At the beginning of the nineteenth century, the town occupied only the north-eastern portion of the peninsula, extending from Shangani Point toward the creek's narrowest crossing at Darajani. After the Omani Sultan's permanent move to the island in 1832, the Stone Town quickly expanded during the middle of the century, filling in the areas of upper Sokomuhogo, Forodhani, Kajificheni, and Kiponda. The Omanis erected palaces and residences along and behind the sea front, and tradesmen from the Indian sub-continent built up the bazaar streets with shop-front houses, and sea-faring merchants built houses, sheds, and warehouses near the waterfront. After 1850, stone buildings spread further and began to extend north into Malindi, south into the lower portion of Sokomuhogo, and east to Mkunazini, areas which up to this time had been mostly occupied by mud buildings. As contact with western trading markets increased, particularly once the Suez Canal opened in 1869, and later with the establishment of the British administration in 1890, specialised structures - larger civic buildings in particular - began to appear. The building up of the Stone Town was more or less completed and the present limits defined by the first quarter of the twentieth century: the new port area to the north had been reclaimed, the area south of Shangani built up, the European garden suburb of Vuga laid out, and the programme to fill the creek bordering the peninsula to the east gradually put into effect.

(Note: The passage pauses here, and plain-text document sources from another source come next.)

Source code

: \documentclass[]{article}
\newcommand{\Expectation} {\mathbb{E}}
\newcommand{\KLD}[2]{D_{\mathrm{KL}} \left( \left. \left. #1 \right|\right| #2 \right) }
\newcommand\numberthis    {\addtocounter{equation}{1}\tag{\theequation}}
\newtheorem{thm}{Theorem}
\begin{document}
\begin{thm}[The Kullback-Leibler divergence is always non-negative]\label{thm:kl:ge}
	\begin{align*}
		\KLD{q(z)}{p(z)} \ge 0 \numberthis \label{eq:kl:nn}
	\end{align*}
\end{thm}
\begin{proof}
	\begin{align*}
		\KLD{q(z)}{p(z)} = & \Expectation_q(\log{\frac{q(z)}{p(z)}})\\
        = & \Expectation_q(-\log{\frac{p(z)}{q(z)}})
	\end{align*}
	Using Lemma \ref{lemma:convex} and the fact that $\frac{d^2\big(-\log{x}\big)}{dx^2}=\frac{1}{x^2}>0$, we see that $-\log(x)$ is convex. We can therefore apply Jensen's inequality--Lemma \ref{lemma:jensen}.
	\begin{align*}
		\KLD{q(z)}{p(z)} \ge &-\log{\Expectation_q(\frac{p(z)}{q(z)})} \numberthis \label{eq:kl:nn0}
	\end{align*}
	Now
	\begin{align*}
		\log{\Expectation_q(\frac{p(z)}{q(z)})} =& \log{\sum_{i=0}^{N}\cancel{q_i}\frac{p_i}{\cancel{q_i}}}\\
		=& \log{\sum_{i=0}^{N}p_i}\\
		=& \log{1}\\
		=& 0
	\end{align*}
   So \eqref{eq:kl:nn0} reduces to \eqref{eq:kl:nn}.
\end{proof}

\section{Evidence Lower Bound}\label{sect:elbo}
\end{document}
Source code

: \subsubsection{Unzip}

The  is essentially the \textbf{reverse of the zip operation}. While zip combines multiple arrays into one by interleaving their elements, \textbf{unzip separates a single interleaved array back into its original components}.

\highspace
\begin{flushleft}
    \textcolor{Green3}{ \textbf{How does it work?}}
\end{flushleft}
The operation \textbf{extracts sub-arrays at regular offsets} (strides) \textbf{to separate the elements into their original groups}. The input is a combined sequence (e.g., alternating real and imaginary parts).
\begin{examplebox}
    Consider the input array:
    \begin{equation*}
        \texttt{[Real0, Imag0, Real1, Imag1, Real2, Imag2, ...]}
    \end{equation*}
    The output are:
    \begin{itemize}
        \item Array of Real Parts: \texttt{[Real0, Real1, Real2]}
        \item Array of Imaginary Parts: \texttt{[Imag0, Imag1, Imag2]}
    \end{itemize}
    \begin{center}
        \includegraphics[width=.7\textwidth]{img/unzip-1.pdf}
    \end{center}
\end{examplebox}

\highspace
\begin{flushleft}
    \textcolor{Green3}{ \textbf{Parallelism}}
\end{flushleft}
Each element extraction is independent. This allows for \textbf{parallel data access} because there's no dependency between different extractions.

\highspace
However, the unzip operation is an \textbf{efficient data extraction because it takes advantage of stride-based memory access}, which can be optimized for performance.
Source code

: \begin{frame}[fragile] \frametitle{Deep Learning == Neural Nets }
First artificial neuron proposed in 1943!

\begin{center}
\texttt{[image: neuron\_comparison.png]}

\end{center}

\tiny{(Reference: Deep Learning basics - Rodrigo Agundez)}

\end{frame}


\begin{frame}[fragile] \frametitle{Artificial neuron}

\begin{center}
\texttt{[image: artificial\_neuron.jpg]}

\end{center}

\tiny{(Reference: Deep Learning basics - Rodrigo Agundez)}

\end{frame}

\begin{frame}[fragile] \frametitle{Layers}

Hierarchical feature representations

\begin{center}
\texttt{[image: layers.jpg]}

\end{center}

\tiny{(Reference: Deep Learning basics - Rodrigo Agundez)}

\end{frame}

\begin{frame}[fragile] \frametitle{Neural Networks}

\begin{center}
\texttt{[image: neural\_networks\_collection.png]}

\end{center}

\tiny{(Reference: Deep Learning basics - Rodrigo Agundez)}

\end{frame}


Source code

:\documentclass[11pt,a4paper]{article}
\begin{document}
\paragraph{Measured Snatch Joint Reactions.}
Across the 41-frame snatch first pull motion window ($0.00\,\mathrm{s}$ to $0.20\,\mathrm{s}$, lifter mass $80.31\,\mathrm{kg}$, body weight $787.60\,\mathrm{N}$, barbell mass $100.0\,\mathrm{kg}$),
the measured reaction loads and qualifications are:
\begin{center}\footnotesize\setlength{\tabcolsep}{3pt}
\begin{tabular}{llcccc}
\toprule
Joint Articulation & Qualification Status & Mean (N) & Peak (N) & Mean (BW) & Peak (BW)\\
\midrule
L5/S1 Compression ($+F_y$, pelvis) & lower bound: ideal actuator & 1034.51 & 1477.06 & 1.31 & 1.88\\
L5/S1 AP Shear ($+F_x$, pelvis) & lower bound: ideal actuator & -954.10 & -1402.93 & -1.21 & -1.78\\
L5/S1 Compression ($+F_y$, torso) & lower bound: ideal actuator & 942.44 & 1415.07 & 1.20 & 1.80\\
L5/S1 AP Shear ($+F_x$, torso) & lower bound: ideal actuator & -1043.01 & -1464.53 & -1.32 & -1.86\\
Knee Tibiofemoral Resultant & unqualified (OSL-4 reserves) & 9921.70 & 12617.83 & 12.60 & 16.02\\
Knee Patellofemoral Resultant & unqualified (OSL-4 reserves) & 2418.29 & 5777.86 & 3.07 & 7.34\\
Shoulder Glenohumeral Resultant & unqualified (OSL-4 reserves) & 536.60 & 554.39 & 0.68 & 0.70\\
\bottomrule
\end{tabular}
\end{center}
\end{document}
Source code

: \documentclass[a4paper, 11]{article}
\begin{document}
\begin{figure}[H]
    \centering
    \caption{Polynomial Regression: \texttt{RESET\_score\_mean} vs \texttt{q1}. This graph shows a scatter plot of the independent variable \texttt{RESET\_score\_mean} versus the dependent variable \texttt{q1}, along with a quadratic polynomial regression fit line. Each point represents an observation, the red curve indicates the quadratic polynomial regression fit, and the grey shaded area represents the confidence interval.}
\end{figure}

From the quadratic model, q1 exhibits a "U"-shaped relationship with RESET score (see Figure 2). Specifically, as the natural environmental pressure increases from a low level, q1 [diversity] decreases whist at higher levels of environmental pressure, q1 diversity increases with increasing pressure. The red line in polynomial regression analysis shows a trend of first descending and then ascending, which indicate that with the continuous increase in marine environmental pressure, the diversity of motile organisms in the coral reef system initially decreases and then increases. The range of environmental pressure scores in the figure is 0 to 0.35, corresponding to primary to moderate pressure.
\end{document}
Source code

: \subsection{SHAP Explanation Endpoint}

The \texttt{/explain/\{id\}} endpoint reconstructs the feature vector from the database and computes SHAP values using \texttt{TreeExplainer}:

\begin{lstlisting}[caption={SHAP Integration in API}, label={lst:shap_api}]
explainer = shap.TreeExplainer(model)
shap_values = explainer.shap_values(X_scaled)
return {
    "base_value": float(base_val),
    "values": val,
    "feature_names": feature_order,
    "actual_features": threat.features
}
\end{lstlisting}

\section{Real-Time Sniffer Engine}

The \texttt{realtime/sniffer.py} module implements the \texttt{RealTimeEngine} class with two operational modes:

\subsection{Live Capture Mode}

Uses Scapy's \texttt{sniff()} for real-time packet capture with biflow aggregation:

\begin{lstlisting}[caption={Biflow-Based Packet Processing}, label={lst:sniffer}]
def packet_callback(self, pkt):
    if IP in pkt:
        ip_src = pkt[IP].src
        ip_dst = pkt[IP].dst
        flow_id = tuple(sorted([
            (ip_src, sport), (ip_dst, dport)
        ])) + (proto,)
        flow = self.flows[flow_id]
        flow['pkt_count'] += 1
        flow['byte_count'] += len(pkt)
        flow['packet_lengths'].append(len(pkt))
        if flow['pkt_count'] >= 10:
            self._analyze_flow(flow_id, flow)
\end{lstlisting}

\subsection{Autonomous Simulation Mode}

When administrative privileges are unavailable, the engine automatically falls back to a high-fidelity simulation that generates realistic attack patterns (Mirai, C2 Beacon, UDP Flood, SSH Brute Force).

Thus, within the relatively short span of one hundred and fifty years, the confluence of several distinct cultures and the island's intense cosmopolitan development produced the rich and diverse architectural heritage we see today. In some cases, the diversity of the original imports is still evident in different sections of town; in others, the borrowing and adaptation of forms from other contexts produced a cross-fertilisation of different building traditions. In yet other cases, buildings were gradually transformed over time as newcomers adapted existing structures to their tastes and preferences, thus determining a further hybridisation of forms. This variety produced the diverse spaces and surprising contrasts of the Zanzibar townscape, where pedestrians move from the imposing row of sea front structures to the crowded and lively atmosphere of the Indian bazaars, and the quiet, intimate spaces of the narrower residential streets. Thus, although the different forms and building types and their origins - African, Arab, Indian, or European - can be recognised, it is the synthesis of these cultures and influences that creates Zanzibar's unique urban and architectural environment.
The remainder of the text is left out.